3. Market Vectors Biotech ETF / HOLDRS Biotech (BBH): Up 17.7%
This product isn’t a true ETF–at least not for the majority of 2011. BBH has historically been one of the HOLDRS offered by Merrill Lynch, and has only recently been converted into a Market Vectors ETF (the ticker remains the same). Prior to its conversion, BBH had big allocations to Amgen (35%), Biogen (29%), and Gilead (24%). Though the more balanced approach taken under the new structure will no doubt be appealing to many investors, those big concentrations served this fund quite well in 2011 [see HOLDRS Conversion Begins: Investor Action Required].
2. HOLDRS B2B Internet (BHH): Up 17.7%
This entry on the list comes with an asterisk, as BHH is neither a true ETF nor is it expected to be around for much longer. In conjunction with the conversion of several HOLDRS to Van Eck ETFs, some of the less popular HOLDRS products are being shuttered. With only about $16 million in assets, BHH is headed for extinction shortly.
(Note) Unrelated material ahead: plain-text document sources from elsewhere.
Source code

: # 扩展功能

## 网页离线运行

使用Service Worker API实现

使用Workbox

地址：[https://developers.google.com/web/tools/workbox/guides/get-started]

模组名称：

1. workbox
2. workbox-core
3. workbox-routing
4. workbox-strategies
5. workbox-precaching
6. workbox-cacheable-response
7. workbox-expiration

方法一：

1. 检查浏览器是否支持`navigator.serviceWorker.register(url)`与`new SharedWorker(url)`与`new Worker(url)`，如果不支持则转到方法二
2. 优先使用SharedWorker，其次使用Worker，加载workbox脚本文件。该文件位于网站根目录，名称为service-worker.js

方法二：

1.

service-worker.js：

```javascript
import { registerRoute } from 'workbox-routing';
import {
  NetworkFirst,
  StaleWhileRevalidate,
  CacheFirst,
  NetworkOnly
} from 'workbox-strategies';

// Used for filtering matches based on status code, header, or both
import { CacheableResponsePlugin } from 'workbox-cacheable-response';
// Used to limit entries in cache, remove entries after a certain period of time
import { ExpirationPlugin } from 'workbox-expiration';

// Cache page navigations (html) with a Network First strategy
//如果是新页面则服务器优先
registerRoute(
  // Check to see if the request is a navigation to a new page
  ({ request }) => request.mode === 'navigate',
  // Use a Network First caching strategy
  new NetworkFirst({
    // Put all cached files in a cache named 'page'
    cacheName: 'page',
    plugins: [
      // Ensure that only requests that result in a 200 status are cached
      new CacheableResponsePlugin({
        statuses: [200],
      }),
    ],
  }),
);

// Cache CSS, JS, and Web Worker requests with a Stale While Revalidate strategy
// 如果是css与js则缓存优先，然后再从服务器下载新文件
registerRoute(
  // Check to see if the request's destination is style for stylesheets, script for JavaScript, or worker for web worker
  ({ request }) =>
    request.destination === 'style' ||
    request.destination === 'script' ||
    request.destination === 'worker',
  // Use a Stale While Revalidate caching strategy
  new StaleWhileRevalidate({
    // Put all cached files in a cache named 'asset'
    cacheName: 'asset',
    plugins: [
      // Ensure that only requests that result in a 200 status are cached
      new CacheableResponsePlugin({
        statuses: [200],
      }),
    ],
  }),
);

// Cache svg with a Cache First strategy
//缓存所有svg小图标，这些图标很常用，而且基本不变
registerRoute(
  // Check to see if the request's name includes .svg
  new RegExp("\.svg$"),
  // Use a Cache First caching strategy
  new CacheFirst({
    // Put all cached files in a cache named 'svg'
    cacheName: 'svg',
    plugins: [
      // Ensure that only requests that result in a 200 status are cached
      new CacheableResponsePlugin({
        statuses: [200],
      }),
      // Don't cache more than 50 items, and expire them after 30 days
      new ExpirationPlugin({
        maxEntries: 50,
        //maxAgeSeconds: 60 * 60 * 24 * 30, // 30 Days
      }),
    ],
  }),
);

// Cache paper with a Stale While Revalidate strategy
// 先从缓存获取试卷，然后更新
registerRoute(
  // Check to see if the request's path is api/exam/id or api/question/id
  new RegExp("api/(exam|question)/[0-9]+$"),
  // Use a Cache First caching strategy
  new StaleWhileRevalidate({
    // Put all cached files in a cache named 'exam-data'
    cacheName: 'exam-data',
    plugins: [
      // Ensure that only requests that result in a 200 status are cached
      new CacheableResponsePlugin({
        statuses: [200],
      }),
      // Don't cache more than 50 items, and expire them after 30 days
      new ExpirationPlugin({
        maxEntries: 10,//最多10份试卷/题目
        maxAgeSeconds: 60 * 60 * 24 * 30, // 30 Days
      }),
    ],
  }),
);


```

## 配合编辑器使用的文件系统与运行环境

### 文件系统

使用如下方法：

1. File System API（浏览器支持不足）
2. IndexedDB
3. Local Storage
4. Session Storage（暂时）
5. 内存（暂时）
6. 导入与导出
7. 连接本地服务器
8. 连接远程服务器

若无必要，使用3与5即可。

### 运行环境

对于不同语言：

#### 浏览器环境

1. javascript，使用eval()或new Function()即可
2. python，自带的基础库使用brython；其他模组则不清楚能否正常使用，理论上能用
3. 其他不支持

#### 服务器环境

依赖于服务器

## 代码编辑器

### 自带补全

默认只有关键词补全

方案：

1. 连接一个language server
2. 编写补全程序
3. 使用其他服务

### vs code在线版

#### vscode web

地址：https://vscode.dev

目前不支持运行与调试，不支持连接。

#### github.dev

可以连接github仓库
That’s too bad for investors who had held this product: BHH has delivered cumulative returns of more than 400% over the last three years, and nearly 200% over the previous five years.
Fortunately, it won’t be that difficult to replicate the portfolio this product maintained; BHH consists of only two stocks: Ariba, Inc. (about 94% of assets) and ICG Group (about 6%). In other words, the returns are attributable almost entirely to a single stock (ARBA).
1. Dow Jones U.S. Pharmaceuticals Index Fund (IHE): Up 19.9%
Pharmaceutical companies have surged higher in 2011, as this corner of the market has benefited from a resurgence in M&A activity, some positive regulatory developments, and expectations for increased demand for prescription drugs as the U.S. population continues to age. The IHE portfolio consists of about 40 individual companies, including Johnson & Johnson, Pfizer, and Merck.
Returns among other pharma ETFs, including PPH, XPH, and PJP–vary dramatically on the year, highlighting the potentially major impact of seemingly minor differences in products covering sectors of the global economy [see The Pharma Four: Similar ETFs, Different Returns].